There are three elements of a CDA § 230 defense:
1. The service must be a "provider or user of an interactive computer service." See 47 U.S.C. § 230(c)(2).
An “interactive computer service” is defined in the statute as “any information service, system, or access software provider that provides or enables computer access by multiple users to a computer server, including specifically a service or system that provides access to the Internet and such systems operated or services offered by libraries or educational institutions.” 47 U.S.C. § 230(f)(2). Although the language is somewhat archaic, the definition of "interactive computer service" is broad enough to cover most forms of social media: websites, forums, blogs, listervs and other User Generated Content (UGC)-heavy sites.
2. The cause of action must "treat" the defendant (service) "as the publisher or speaker" of the allegedly unlawful content in order to be eligible for immunity under CDA § 230. See 47 U.S.C. § 230(c)(1).
The CDA § 230 immunity excludes causes of action based on federal criminal law, Intellectual Property laws, and the Electronic Communications Privacy Act (EPCA).

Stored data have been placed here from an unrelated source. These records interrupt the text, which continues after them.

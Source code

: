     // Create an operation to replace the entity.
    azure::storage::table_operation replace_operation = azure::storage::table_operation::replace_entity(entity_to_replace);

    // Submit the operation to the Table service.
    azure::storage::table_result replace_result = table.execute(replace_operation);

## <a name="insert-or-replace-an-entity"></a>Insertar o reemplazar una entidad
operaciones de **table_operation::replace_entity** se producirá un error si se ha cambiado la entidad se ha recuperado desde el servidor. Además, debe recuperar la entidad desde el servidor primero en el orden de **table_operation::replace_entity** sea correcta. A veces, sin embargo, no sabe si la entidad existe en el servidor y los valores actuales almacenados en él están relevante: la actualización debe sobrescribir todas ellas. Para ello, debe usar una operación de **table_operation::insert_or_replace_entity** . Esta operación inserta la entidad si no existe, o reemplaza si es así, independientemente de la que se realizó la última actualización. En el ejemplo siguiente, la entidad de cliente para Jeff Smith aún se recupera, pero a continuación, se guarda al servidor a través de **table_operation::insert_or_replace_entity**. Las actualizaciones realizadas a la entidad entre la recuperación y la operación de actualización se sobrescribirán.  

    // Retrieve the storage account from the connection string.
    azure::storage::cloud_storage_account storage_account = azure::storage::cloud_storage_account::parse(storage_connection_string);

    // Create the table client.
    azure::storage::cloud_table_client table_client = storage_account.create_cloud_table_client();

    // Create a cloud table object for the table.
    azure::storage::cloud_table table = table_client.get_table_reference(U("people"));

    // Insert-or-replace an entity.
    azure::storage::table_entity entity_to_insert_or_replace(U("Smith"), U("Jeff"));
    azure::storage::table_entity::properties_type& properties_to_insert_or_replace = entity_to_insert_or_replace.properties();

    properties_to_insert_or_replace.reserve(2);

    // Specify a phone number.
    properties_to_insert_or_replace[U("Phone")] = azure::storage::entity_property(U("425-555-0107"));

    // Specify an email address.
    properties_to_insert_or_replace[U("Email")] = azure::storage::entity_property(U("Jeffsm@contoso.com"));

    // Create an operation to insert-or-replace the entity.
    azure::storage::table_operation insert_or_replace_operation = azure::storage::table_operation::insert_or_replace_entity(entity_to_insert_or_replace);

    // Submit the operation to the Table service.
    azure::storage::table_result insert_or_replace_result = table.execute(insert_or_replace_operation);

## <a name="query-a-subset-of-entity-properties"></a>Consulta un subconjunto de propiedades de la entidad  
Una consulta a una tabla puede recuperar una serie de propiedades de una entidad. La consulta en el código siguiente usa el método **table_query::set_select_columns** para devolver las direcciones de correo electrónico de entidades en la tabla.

See 47 U.S.C. § 230(e).
3. The content in dispute must have been "[p]rovided by another information content provider" other than the defendant. See 47 U.S.C. § 230(c)(1).
An “information content provider means any person or entity that is responsible, in whole or in part, for the creation or development of information provided through the Internet or any other interactive computer service.” 47 U.S.C. § 230(f)(3).